On any given day, if I ask a friend or even a stranger if they’ve got a bag of clothes to be donated in their home somewhere, the answer is always yes. Sometimes it’s just one paper bag, but usually it’s multiple trash bags, boxes, or very large plastic bins. They always say they were waiting to donate it till it got a bit bigger, more worth the trip… When I ask, they’re more than happy to give it to me to deal with. Going through it all, most of these bags and boxes I’ve obtained are full of t-shirts. Specifically, cheaply made but basically new and coming apart anyway mass-fashion t-shirts. Some are novelty printed, some made for single events which will never be worn again, and some (these are the gems) are so loved and worn thin that they’re practically see-through.
It’s been 6 years since I started my mission to reduce my personal clothing consumption (and therefore waste).

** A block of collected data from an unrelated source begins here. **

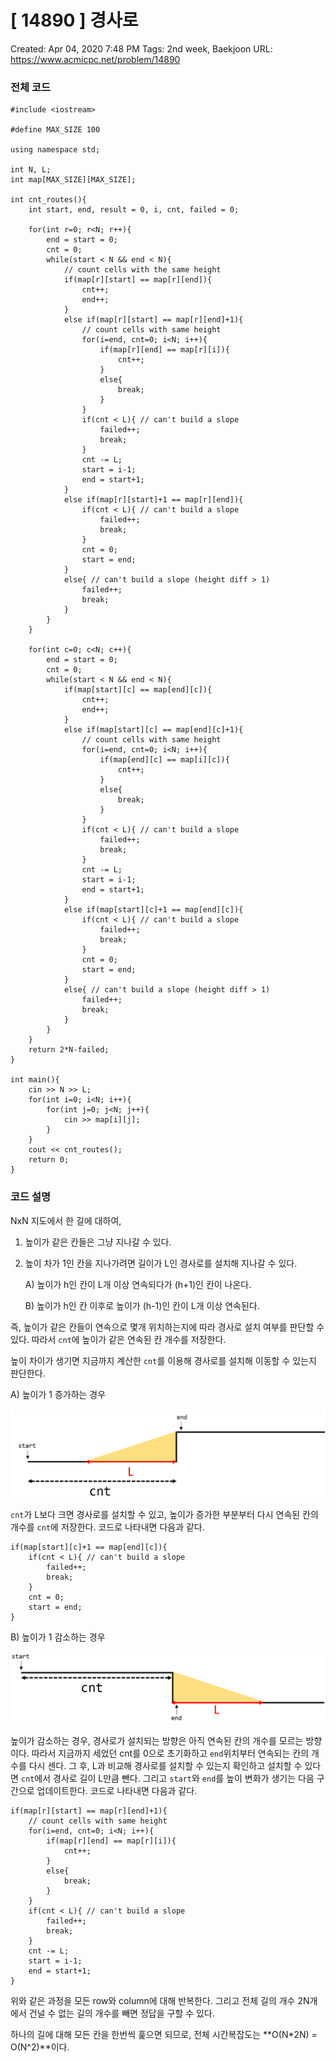# [ 14890 ] 경사로

Created: Apr 04, 2020 7:48 PM
Tags: 2nd week, Baekjoon
URL: https://www.acmicpc.net/problem/14890

### 전체 코드

    #include <iostream>
    
    #define MAX_SIZE 100
    
    using namespace std;
    
    int N, L;
    int map[MAX_SIZE][MAX_SIZE];
    
    int cnt_routes(){
    	int start, end, result = 0, i, cnt, failed = 0;
    
    	for(int r=0; r<N; r++){
    		end = start = 0;
    		cnt = 0;
    		while(start < N && end < N){
    			// count cells with the same height
    			if(map[r][start] == map[r][end]){
    				cnt++;
    				end++;
    			}
    			else if(map[r][start] == map[r][end]+1){
    				// count cells with same height
    				for(i=end, cnt=0; i<N; i++){
    					if(map[r][end] == map[r][i]){
    						cnt++;
    					}
    					else{
    						break;
    					}
    				}
    				if(cnt < L){ // can't build a slope
    					failed++;
    					break;
    				}
    				cnt -= L;
    				start = i-1;
    				end = start+1;
    			}
    			else if(map[r][start]+1 == map[r][end]){
    				if(cnt < L){ // can't build a slope
    					failed++;
    					break;
    				}
    				cnt = 0;
    				start = end;
    			}
    			else{ // can't build a slope (height diff > 1)
    				failed++;
    				break;
    			}
    		}
    	}
    
    	for(int c=0; c<N; c++){
    		end = start = 0;
    		cnt = 0;
    		while(start < N && end < N){
    			if(map[start][c] == map[end][c]){
    				cnt++;
    				end++;
    			}
    			else if(map[start][c] == map[end][c]+1){
    				// count cells with same height
    				for(i=end, cnt=0; i<N; i++){
    					if(map[end][c] == map[i][c]){
    						cnt++;
    					}
    					else{
    						break;
    					}
    				}
    				if(cnt < L){ // can't build a slope
    					failed++;
    					break;
    				}
    				cnt -= L;
    				start = i-1;
    				end = start+1;
    			}
    			else if(map[start][c]+1 == map[end][c]){
    				if(cnt < L){ // can't build a slope
    					failed++;
    					break;
    				}
    				cnt = 0;
    				start = end;
    			}
    			else{ // can't build a slope (height diff > 1)
    				failed++;
    				break;
    			}
    		}
    	}
    	return 2*N-failed;
    }
    
    int main(){
    	cin >> N >> L;
    	for(int i=0; i<N; i++){
    		for(int j=0; j<N; j++){
    			cin >> map[i][j];
    		}
    	}
    	cout << cnt_routes();
    	return 0;
    }

### 코드 설명

NxN 지도에서 한 길에 대하여, 

1. 높이가 같은 칸들은 그냥 지나갈 수 있다.
2. 높이 차가 1인 칸을 지나가려면 길이가 L인 경사로를 설치해 지나갈 수 있다. 

    A) 높이가 h인 칸이 L개 이상 연속되다가 (h+1)인 칸이 나온다.

    B) 높이가 h인 칸 이후로 높이가 (h-1)인 칸이 L개 이상 연속된다.

즉, 높이가 같은 칸들이 연속으로 몇개 위치하는지에 따라 경사로 설치 여부를 판단할 수 있다. 따라서 `cnt`에 높이가 같은 연속된 칸 개수를 저장한다. 

높이 차이가 생기면 지금까지 계산한 `cnt`를 이용해 경사로를 설치해 이동할 수 있는지 판단한다.

A) 높이가 1 증가하는 경우

![img/14890_1.png](img/14890_1.png)

`cnt`가 L보다 크면 경사로를 설치할 수 있고, 높이가 증가한 부분부터 다시 연속된 칸의 개수를 `cnt`에 저장한다. 코드로 나타내면 다음과 같다.

    if(map[start][c]+1 == map[end][c]){
    	if(cnt < L){ // can't build a slope
    		failed++;
    		break;
    	}
    	cnt = 0;
    	start = end;
    }

B) 높이가 1 감소하는 경우

![img/14890_2.png](img/14890_2.png)

높이가 감소하는 경우, 경사로가 설치되는 방향은 아직 연속된 칸의 개수를 모르는 방향이다. 따라서 지금까지 세었던 cnt를 0으로 초기화하고 `end`위치부터 연속되는 칸의 개수를 다시 센다. 그 후, L과 비교해 경사로를 설치할 수 있는지 확인하고 설치할 수 있다면 `cnt`에서 경사로 길이 L만큼 뺀다. 그리고 `start`와 `end`를 높이 변화가 생기는 다음 구간으로 업데이트한다. 코드로 나타내면 다음과 같다.

    if(map[r][start] == map[r][end]+1){
    	// count cells with same height
    	for(i=end, cnt=0; i<N; i++){
    		if(map[r][end] == map[r][i]){
    			cnt++;
    		}
    		else{
    			break;
    		}
    	}
    	if(cnt < L){ // can't build a slope
    		failed++;
    		break;
    	}
    	cnt -= L;
    	start = i-1;
    	end = start+1;
    }

위와 같은 과정을 모든 row와 column에 대해 반복한다. 그리고 전체 길의 개수 2N개에서 건널 수 없는 길의 개수를 빼면 정답을 구할 수 있다. 

하나의 길에 대해 모든 칸을 한번씩 훑으면 되므로, 전체 시간복잡도는 **O(N*2N) = O(N^2)**이다.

While I partly accomplish it by buying less, the bulk of my efforts are in buying second-hand clothing—everything except socks and underwear. And sure, there’s specialty gear I need to suit my all-weather cyclist lifestyle, but that gear is made to last in a way fast fashion never was.
At some point though, it wasn’t enough. I started offering my sewing skills to friends, to repair loved garments so they could continue to be worn. I began organizing the occasional clothing exchange, for small, then larger groups. I picked through everything left, keeping the good cloth for art projects and donating the rest to local charities that help people in my community. I realized I could put my teaching skills to good use, and now I teach mending workshops when I can find a space to host. I love teaching these workshops, and yet… they have helped me to realize that it’s the work that’s the problem. People just don’t have the time for the labor of renewing, recycling, or otherwise re-purposing these garments in the modern age (or they choose to use that time on other things).
All of this. All of this and I still find myself with mountains of t-shirts. I don’t wear t-shirts, though I do love jersey fabric. T-shirts feel slouchy to me, aren’t really my style, and yet they take up shelves and shelves of space in my studio. There’s something in their utility, combined with their disposability, that fascinates me. This project is a culmination of this fascination, the want to convert the disposable into the utilitarian, and the want to document the labor required, the labor nobody has time for. Weaving is, in my mind, the perfect way to do this, as line by line, foot by foot, it is measured. The number of threads, the number of warps tied on and cut off, the number of feet woven—all of these, so carefully accounted for. Rather than tracking the number of shirts, the moment of truth is in knowing I can weave endless feet, for as long as I am able, and that I will never run out of used, unwanted t-shirts with which to weave.